DATA FOR ANALYSIS ▸

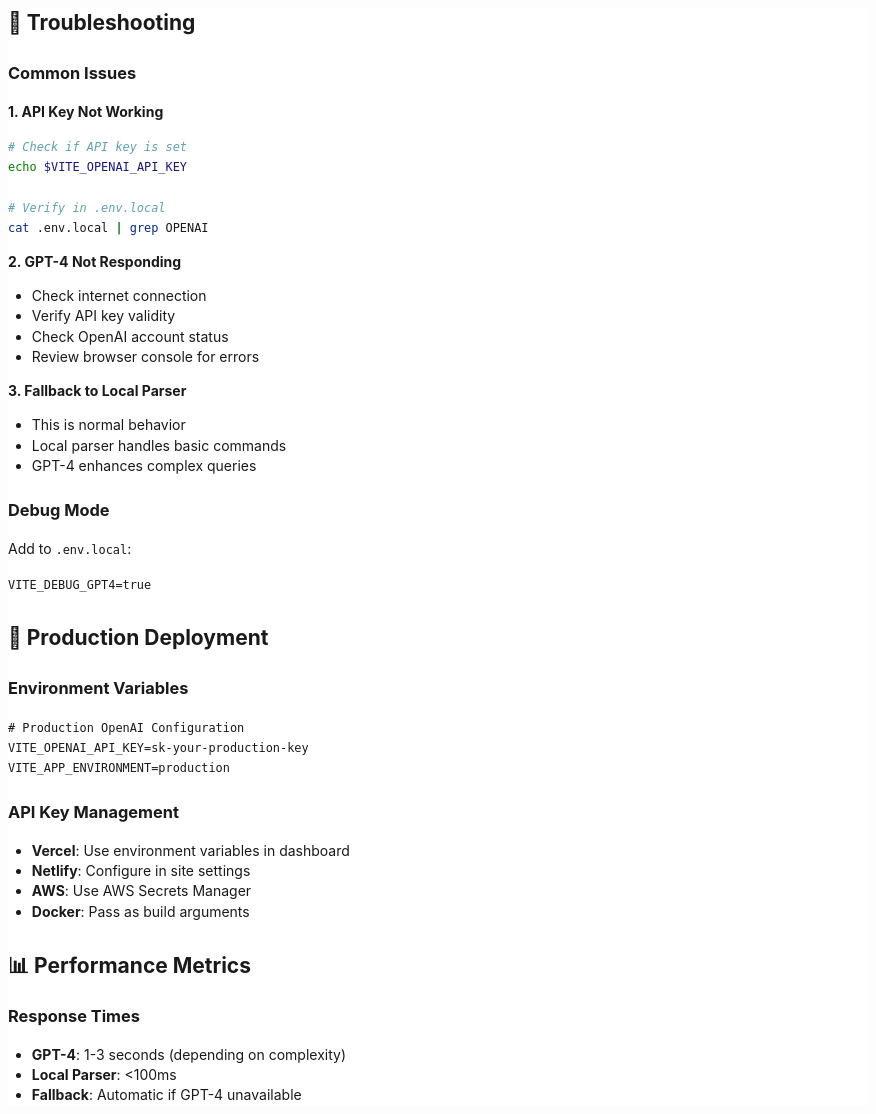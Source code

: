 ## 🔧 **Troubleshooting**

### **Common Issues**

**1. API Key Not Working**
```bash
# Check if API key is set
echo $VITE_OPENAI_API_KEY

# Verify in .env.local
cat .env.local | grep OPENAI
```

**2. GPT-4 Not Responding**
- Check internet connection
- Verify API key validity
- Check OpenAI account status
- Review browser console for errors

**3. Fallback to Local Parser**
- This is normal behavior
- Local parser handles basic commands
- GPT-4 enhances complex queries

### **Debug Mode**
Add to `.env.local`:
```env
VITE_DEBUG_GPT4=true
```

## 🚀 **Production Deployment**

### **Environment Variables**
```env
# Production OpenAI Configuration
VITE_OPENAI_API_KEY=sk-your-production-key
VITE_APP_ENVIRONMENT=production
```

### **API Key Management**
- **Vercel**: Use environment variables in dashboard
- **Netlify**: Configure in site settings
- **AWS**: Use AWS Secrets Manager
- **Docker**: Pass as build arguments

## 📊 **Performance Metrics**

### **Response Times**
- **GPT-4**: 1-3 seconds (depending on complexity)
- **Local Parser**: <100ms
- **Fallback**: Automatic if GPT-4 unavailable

EXERCISE INSTRUCTIONS ▸
A word-for-word copy of every entry, with the pictures left out, is the required answer.

TASK RESULT ▸
Source code

: ## 🔧 **Troubleshooting**

### **Common Issues**

**1. API Key Not Working**
```bash
# Check if API key is set
echo $VITE_OPENAI_API_KEY

# Verify in .env.local
cat .env.local | grep OPENAI
```

**2. GPT-4 Not Responding**
- Check internet connection
- Verify API key validity
- Check OpenAI account status
- Review browser console for errors

**3. Fallback to Local Parser**
- This is normal behavior
- Local parser handles basic commands
- GPT-4 enhances complex queries

### **Debug Mode**
Add to `.env.local`:
```env
VITE_DEBUG_GPT4=true
```

## 🚀 **Production Deployment**

### **Environment Variables**
```env
# Production OpenAI Configuration
VITE_OPENAI_API_KEY=sk-your-production-key
VITE_APP_ENVIRONMENT=production
```

### **API Key Management**
- **Vercel**: Use environment variables in dashboard
- **Netlify**: Configure in site settings
- **AWS**: Use AWS Secrets Manager
- **Docker**: Pass as build arguments

## 📊 **Performance Metrics**

### **Response Times**
- **GPT-4**: 1-3 seconds (depending on complexity)
- **Local Parser**: <100ms
- **Fallback**: Automatic if GPT-4 unavailable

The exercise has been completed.